Is Individual Recognition Hurting Your Lean Initiative?

Feb. 22, 2023
Too much emphasis on rewarding heroics can set back continuous improvement efforts.

Who and what you recognize sends a clear message to the workforce about what is important and valued in your organization.

If your recognition practices are aligned with lean principles and desired behaviors, they can be powerful enablers of lean culture. Conversely, if your recognition is not aligned, your lean strategy will suffer. The hypocrisy will be obvious, and trust will be lost.

Let’s look at two typical recognition targets and how they fall short of lean principles. We’ll also look at how each type of recognition can be approached differently to align with lean.

My hope is that this discussion will encourage you to analyze your own practices to determine whether you need a recognition realignment.

The Hero Award

The announcement of this award goes something like this:

“Welcome to the monthly all-company meeting. I’d like to start out by asking everyone to give a round of applause to Jim, who single-handedly saved the day last week by jumping through a series of hoops to get the product out the door on time. I am honored to present to Jim the Hero Award for this month! Please give it up for Jim!”             

Could there be anything wrong with publicly praising the super firefighter that somehow, someway, battled the inferno to get the product to the customer on time? That’s the least we could do, isn’t it?

To help answer that question, the first lean principle to consider is “teamwork.” We want to develop teammates that share information, effectively work together to solve problems, continually improve and help each other be successful. Therefore, we should cheer team efforts at both the work-area and cross-functional team levels. This doesn’t seem to align very well with the applause solely going to superhero Jim.

Individual honors such as these may conflict with the teamwork principle. Singular heroics are lauded, rather than collaboration and teamwork.
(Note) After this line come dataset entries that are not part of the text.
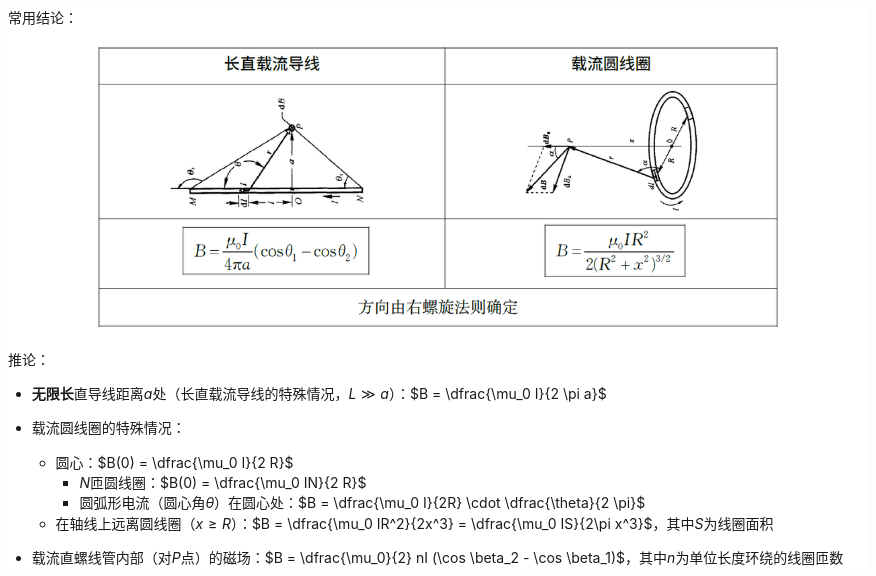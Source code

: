 常用结论：

<div style="text-align: center">
    <img src="images/C1/5.png" width=80%>
</div>

推论：

- **无限长**直导线距离$a$处（长直载流导线的特殊情况，$L \gg a$）：$B = \dfrac{\mu_0 I}{2 \pi a}$
- 载流圆线圈的特殊情况：
    - 圆心：$B(0) = \dfrac{\mu_0 I}{2 R}$
        - $N$匝圆线圈：$B(0) = \dfrac{\mu_0 IN}{2 R}$
        - 圆弧形电流（圆心角$\theta$）在圆心处：$B = \dfrac{\mu_0 I}{2R} \cdot \dfrac{\theta}{2 \pi}$
    - 在轴线上远离圆线圈（$x \ge R$）：$B = \dfrac{\mu_0 IR^2}{2x^3} = \dfrac{\mu_0 IS}{2\pi x^3}$，其中$S$为线圈面积

- 载流直螺线管内部（对$P$点）的磁场：$B = \dfrac{\mu_0}{2} nI (\cos \beta_2 - \cos \beta_1)$，其中$n$为单位长度环绕的线圈匝数

    <div style="text-align: center">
But conversely, recognizing Jim and his whole team were recognized for their combined efforts would send a totally different and aligned message: that teamwork is valued above all.

Lean alternative: Give an individual award to a team member who is peer selected for embodying lean behaviors. This puts the decision in the hands of the team, and highlights lean behavior.

But let’s dive even deeper into Jim’s Hero Award. What was the cause of the process failure that required heroic effort? What if Jim is the supervisor who is responsible for working with his team to develop a robust standardized process, but has been lagging in this critical role?

With a robust process, the problem may not have occurred in the first place.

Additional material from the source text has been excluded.